Helen'in beni görmesini istememin nedeni, kız kardeşiyle koridordan yürürken tepkisini görmek istememdi. Yüzü bana ne söyleyecek, hala kalbi kırık mı? Hala bana karşı bir şeyler mi hissediyor? Yoksa sadece şaşıracak mı? Biliyorum ki koridordan yürürken duygularını veya gözlerini saklayamayacak ve gözler ruhun penceresidir.
Hepimiz damat odasında giyinip fotoğraf çekiyorduk. Jake ayakkabısından bahsediyordu, o sırada başka bir sağdıç ona "Helen ayakkabılarına bir şey kazımış mı?" dedi. Ama Helen dediğinde bana baktı çünkü onları Helen'den uzak durmaları konusunda uyarmıştım.
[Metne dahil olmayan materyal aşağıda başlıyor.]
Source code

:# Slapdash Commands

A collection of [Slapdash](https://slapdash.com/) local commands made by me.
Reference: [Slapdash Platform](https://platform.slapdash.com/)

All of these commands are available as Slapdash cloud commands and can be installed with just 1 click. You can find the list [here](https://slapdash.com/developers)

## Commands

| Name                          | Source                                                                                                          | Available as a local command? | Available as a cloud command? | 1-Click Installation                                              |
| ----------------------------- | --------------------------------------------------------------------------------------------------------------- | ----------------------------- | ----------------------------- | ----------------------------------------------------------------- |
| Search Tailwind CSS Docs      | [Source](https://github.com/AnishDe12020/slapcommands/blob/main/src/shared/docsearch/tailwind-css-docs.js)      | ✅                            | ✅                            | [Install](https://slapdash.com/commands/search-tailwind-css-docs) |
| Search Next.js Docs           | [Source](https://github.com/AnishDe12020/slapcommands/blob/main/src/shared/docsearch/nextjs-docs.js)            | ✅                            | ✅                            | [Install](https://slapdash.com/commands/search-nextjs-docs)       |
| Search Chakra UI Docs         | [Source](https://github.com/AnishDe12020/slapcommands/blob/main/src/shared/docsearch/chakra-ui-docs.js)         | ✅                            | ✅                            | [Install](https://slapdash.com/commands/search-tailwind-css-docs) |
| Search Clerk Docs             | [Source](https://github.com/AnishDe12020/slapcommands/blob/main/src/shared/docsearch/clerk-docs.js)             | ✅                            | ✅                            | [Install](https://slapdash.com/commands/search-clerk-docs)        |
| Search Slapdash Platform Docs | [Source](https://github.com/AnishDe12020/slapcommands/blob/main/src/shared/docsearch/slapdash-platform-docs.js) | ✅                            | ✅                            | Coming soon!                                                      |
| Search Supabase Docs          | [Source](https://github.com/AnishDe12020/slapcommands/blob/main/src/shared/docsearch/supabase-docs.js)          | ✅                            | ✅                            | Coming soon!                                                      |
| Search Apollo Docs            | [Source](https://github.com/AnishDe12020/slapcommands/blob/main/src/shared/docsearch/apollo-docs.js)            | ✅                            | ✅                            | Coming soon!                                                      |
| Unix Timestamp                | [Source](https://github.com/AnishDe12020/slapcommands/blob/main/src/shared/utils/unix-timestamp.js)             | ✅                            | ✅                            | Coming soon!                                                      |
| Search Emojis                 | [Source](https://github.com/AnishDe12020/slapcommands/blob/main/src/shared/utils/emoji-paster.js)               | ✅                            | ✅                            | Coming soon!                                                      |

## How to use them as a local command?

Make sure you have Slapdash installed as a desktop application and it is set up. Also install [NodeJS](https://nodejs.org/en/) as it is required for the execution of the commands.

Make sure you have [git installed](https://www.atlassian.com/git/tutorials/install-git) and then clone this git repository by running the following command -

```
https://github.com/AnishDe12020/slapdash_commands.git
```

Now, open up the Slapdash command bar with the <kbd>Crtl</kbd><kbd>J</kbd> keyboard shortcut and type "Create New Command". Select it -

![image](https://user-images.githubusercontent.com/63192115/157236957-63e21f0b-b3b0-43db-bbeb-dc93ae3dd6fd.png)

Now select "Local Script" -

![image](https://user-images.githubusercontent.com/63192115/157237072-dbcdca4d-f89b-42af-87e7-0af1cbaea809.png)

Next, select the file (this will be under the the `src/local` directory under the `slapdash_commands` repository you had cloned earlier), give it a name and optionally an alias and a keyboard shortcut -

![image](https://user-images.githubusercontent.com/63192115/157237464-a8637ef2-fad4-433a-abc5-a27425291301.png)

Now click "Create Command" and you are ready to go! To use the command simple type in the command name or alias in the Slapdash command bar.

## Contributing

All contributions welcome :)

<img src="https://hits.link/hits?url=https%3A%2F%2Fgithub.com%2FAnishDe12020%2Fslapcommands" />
Prova yemeğinde olmayacağımı biliyordum ve bu sağdıçların hepsinin azgın bir grup olduğunu biliyordum, bu yüzden Helen'in yanına yaklaşmalarını istemiyordum ve bu yüzden uyarılmışlardı. Jake'in tepkisi tiksinti oldu. Ayakkabısını çıkardı ve altına baktı. "Ne halt etti bu? En iyi ayakkabılarımı mahvetmiş mi?" Jake'e belli etmeden Helen'i savunmam gerekti. "Yeni ayakkabı almadın mı?" "Tabii ki hayır, bunlar en iyi İtalyan mokasenlerim. Ve o gidip ayakkabının altına 'Ben de evet diyorum' yazdırmış, hem de mavi renkte." diye devam etti. "Belki Antoinette'in fikriydi." diye biri araya girdi. Ayakkabıyı fark eden kişi "Evet, Antoinette mavi bir şey istemişti ve bu onun fikriydi." dedi. Antoinette'in fikri olmadığını biliyordum, bu kadar tatlı ve ince bir şey onun tarzı değildi, o daha abartılıdır. Sağdıçlarla aynı fikirdeymiş gibi yapmaya karar verdim. "Görüyorsun, kriz çözüldü, bu senin müstakbel eşinin fikriydi." "O kadın ne düşünüyordu?" diye devam etti. Açıkça evlenme stresi onu etkilemişti ama belki de artık nedimeyle yatamayacak olmanın stresi de vardı. Evet, hepimiz biliyorduk, sanırım sadece zavallı gelin bilmiyordu. Herkese birer kadeh viski doldurdum ve birer kadeh verdim. "Damat için bir kadeh kaldıralım. Harika bir evliliğin ve birçok çocuğun olsun." Herkes "Şerefe!" diye bağırdı ama Jake pek etkilenmiş görünmüyordu. Oh, harika, bu harika bir düğün olacak.